羅拉聞言簡直是要被他氣死,“這兒隔音這么好,我喚你你聽不見,你不回應我,我豈不是更害怕。”說罷又盯著他看。
陳民生垂在兩側的手握緊了下,“那、羅拉小姐,我能進去守著你嗎?”
羅拉聞言垂眸不再盯著他看,“那、你都這么說了,就只能這樣了。”
陳民生看著她這幅忽然羞澀的樣子忽然笑了起來。
羅拉瞪他,“你笑什么?”
陳民生:“嗯……羅拉小姐害羞的樣子真可愛。”
羅拉一時沒反應過來他的調侃,以為是夸她,笑得開心,陳民生見了,臉上的笑意深了些了。
羅拉開心地轉身帶陳民生回自己的房間,剛進房門,又說:“那、你睡哪?”
他們這次住的酒店不是像在滬市那邊住的套房那樣,還帶個小客廳,這邊的套房,進里了就是床、衣柜、桌椅。

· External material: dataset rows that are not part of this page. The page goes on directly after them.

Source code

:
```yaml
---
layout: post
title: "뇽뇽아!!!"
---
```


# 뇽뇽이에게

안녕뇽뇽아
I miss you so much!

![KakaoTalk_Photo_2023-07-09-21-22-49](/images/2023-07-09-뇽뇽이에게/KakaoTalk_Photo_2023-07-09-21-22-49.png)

“我在你床下打個地鋪就行。”陳民生說著便拿起一旁的電話讓前臺過來加了個床鋪。
新的床鋪很快送來了,夜深了,羅拉躺回了床上,而陳民生就在她床下。
羅拉慢慢地挪到床邊,她轉了個身,看著地上平躺著的陳民生笑了下,“睡地上委不委屈?”
陳民生睜開眼就和床上躺著的羅拉對上視線,他抿唇揚角,“你再說話你就是小惡魔了。”
羅拉聞言笑了起來,“我才不會是惡魔,那是西方的東西,我是民國人,東方的小仙女。”說完又問,“真不委屈?”
陳民生聽著她的話笑了下,看著她,說:“不委屈,能躺在羅拉小姐身旁我高興。”
羅拉笑,“民生,這還是我們第一回睡這么近,小時候都沒有吧?”
陳民生想了下,“有的,不過那會你還是個小娃娃,我陪你睡過午覺,就像現在這樣,睡在你的床邊。”
“欸——”羅拉覺得好奇,“你再跟我說說以前的事,那么小,我都不記得了。”
陳民生笑了下,他全記得,從進入羅家到遇見羅拉小姐發生的所有事情都記得。
“你快說!”羅拉催他。
陳民生便笑著有一搭沒一搭地和她說起從前的事,說到羅拉也能記得的部分就一起回憶了起來。
他們說說笑笑的,羅拉也慢慢地睡著了。
陳民生看著沒了聲音的羅拉,笑了下,起身幫她掖好被子,輕聲道:“晚安,羅拉小姐。”